[Work to complete] Your output should be an exact copy of the records, with no pictures in it.

[Listed records]
•••••

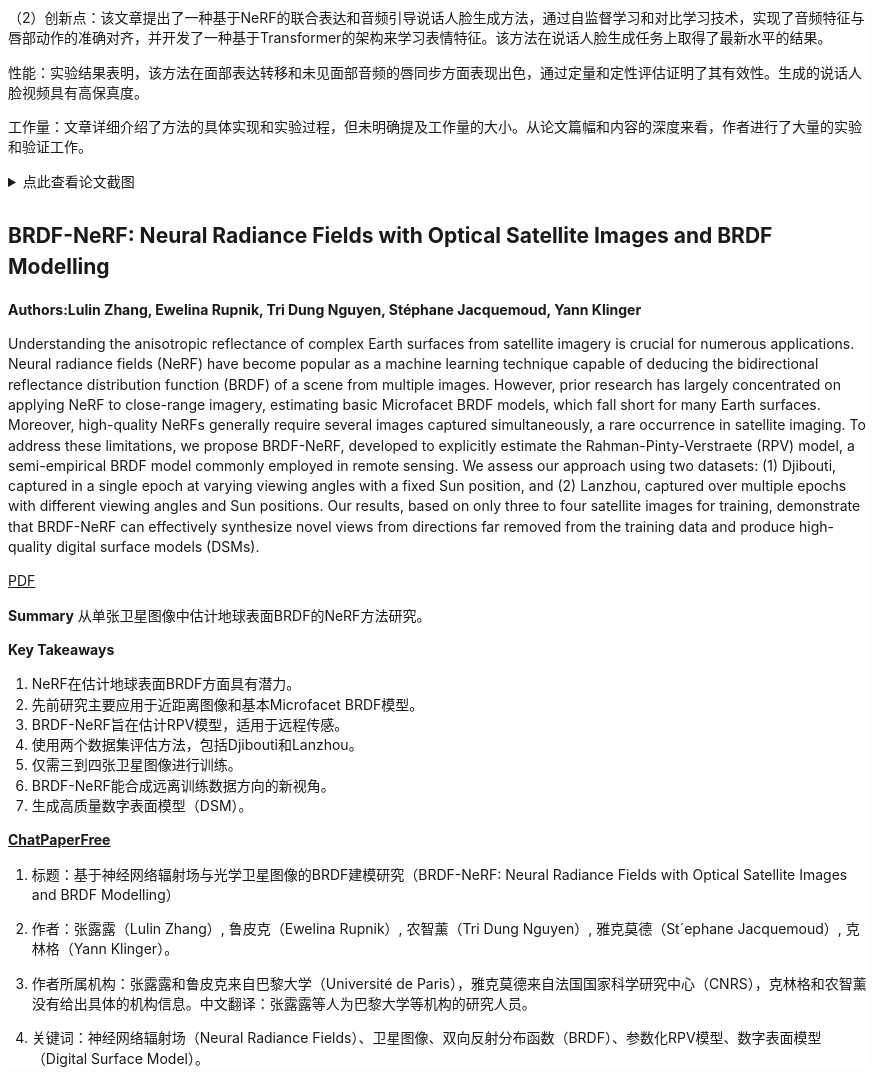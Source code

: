 （2）创新点：该文章提出了一种基于NeRF的联合表达和音频引导说话人脸生成方法，通过自监督学习和对比学习技术，实现了音频特征与唇部动作的准确对齐，并开发了一种基于Transformer的架构来学习表情特征。该方法在说话人脸生成任务上取得了最新水平的结果。

性能：实验结果表明，该方法在面部表达转移和未见面部音频的唇同步方面表现出色，通过定量和定性评估证明了其有效性。生成的说话人脸视频具有高保真度。

工作量：文章详细介绍了方法的具体实现和实验过程，但未明确提及工作量的大小。从论文篇幅和内容的深度来看，作者进行了大量的实验和验证工作。


<details><summary>点此查看论文截图</summary></details>




## BRDF-NeRF: Neural Radiance Fields with Optical Satellite Images and BRDF   Modelling

**Authors:Lulin Zhang, Ewelina Rupnik, Tri Dung Nguyen, Stéphane Jacquemoud, Yann Klinger**

Understanding the anisotropic reflectance of complex Earth surfaces from satellite imagery is crucial for numerous applications. Neural radiance fields (NeRF) have become popular as a machine learning technique capable of deducing the bidirectional reflectance distribution function (BRDF) of a scene from multiple images. However, prior research has largely concentrated on applying NeRF to close-range imagery, estimating basic Microfacet BRDF models, which fall short for many Earth surfaces. Moreover, high-quality NeRFs generally require several images captured simultaneously, a rare occurrence in satellite imaging. To address these limitations, we propose BRDF-NeRF, developed to explicitly estimate the Rahman-Pinty-Verstraete (RPV) model, a semi-empirical BRDF model commonly employed in remote sensing. We assess our approach using two datasets: (1) Djibouti, captured in a single epoch at varying viewing angles with a fixed Sun position, and (2) Lanzhou, captured over multiple epochs with different viewing angles and Sun positions. Our results, based on only three to four satellite images for training, demonstrate that BRDF-NeRF can effectively synthesize novel views from directions far removed from the training data and produce high-quality digital surface models (DSMs). 

[PDF](http://arxiv.org/abs/2409.12014v2) 

**Summary**
从单张卫星图像中估计地球表面BRDF的NeRF方法研究。

**Key Takeaways**
1. NeRF在估计地球表面BRDF方面具有潜力。
2. 先前研究主要应用于近距离图像和基本Microfacet BRDF模型。
3. BRDF-NeRF旨在估计RPV模型，适用于远程传感。
4. 使用两个数据集评估方法，包括Djibouti和Lanzhou。
5. 仅需三到四张卫星图像进行训练。
6. BRDF-NeRF能合成远离训练数据方向的新视角。
7. 生成高质量数字表面模型（DSM）。

**[ChatPaperFree](https://huggingface.co/spaces/Kedreamix/ChatPaperFree)**

1. 标题：基于神经网络辐射场与光学卫星图像的BRDF建模研究（BRDF-NeRF: Neural Radiance Fields with Optical Satellite Images and BRDF Modelling）

2. 作者：张露露（Lulin Zhang）, 鲁皮克（Ewelina Rupnik）, 农智薰（Tri Dung Nguyen）, 雅克莫德（St´ephane Jacquemoud）, 克林格（Yann Klinger）。

3. 作者所属机构：张露露和鲁皮克来自巴黎大学（Université de Paris），雅克莫德来自法国国家科学研究中心（CNRS），克林格和农智薰没有给出具体的机构信息。中文翻译：张露露等人为巴黎大学等机构的研究人员。

4. 关键词：神经网络辐射场（Neural Radiance Fields）、卫星图像、双向反射分布函数（BRDF）、参数化RPV模型、数字表面模型（Digital Surface Model）。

•••••

[Solution below]
Source code

: （2）创新点：该文章提出了一种基于NeRF的联合表达和音频引导说话人脸生成方法，通过自监督学习和对比学习技术，实现了音频特征与唇部动作的准确对齐，并开发了一种基于Transformer的架构来学习表情特征。该方法在说话人脸生成任务上取得了最新水平的结果。

性能：实验结果表明，该方法在面部表达转移和未见面部音频的唇同步方面表现出色，通过定量和定性评估证明了其有效性。生成的说话人脸视频具有高保真度。

工作量：文章详细介绍了方法的具体实现和实验过程，但未明确提及工作量的大小。从论文篇幅和内容的深度来看，作者进行了大量的实验和验证工作。


<details><summary>点此查看论文截图</summary></details>




## BRDF-NeRF: Neural Radiance Fields with Optical Satellite Images and BRDF   Modelling

**Authors:Lulin Zhang, Ewelina Rupnik, Tri Dung Nguyen, Stéphane Jacquemoud, Yann Klinger**

Understanding the anisotropic reflectance of complex Earth surfaces from satellite imagery is crucial for numerous applications. Neural radiance fields (NeRF) have become popular as a machine learning technique capable of deducing the bidirectional reflectance distribution function (BRDF) of a scene from multiple images. However, prior research has largely concentrated on applying NeRF to close-range imagery, estimating basic Microfacet BRDF models, which fall short for many Earth surfaces. Moreover, high-quality NeRFs generally require several images captured simultaneously, a rare occurrence in satellite imaging. To address these limitations, we propose BRDF-NeRF, developed to explicitly estimate the Rahman-Pinty-Verstraete (RPV) model, a semi-empirical BRDF model commonly employed in remote sensing. We assess our approach using two datasets: (1) Djibouti, captured in a single epoch at varying viewing angles with a fixed Sun position, and (2) Lanzhou, captured over multiple epochs with different viewing angles and Sun positions. Our results, based on only three to four satellite images for training, demonstrate that BRDF-NeRF can effectively synthesize novel views from directions far removed from the training data and produce high-quality digital surface models (DSMs). 

[PDF](http://arxiv.org/abs/2409.12014v2) 

**Summary**
从单张卫星图像中估计地球表面BRDF的NeRF方法研究。

**Key Takeaways**
1. NeRF在估计地球表面BRDF方面具有潜力。
2. 先前研究主要应用于近距离图像和基本Microfacet BRDF模型。
3. BRDF-NeRF旨在估计RPV模型，适用于远程传感。
4. 使用两个数据集评估方法，包括Djibouti和Lanzhou。
5. 仅需三到四张卫星图像进行训练。
6. BRDF-NeRF能合成远离训练数据方向的新视角。
7. 生成高质量数字表面模型（DSM）。

**[ChatPaperFree](https://huggingface.co/spaces/Kedreamix/ChatPaperFree)**

1. 标题：基于神经网络辐射场与光学卫星图像的BRDF建模研究（BRDF-NeRF: Neural Radiance Fields with Optical Satellite Images and BRDF Modelling）

2. 作者：张露露（Lulin Zhang）, 鲁皮克（Ewelina Rupnik）, 农智薰（Tri Dung Nguyen）, 雅克莫德（St´ephane Jacquemoud）, 克林格（Yann Klinger）。

3. 作者所属机构：张露露和鲁皮克来自巴黎大学（Université de Paris），雅克莫德来自法国国家科学研究中心（CNRS），克林格和农智薰没有给出具体的机构信息。中文翻译：张露露等人为巴黎大学等机构的研究人员。

4. 关键词：神经网络辐射场（Neural Radiance Fields）、卫星图像、双向反射分布函数（BRDF）、参数化RPV模型、数字表面模型（Digital Surface Model）。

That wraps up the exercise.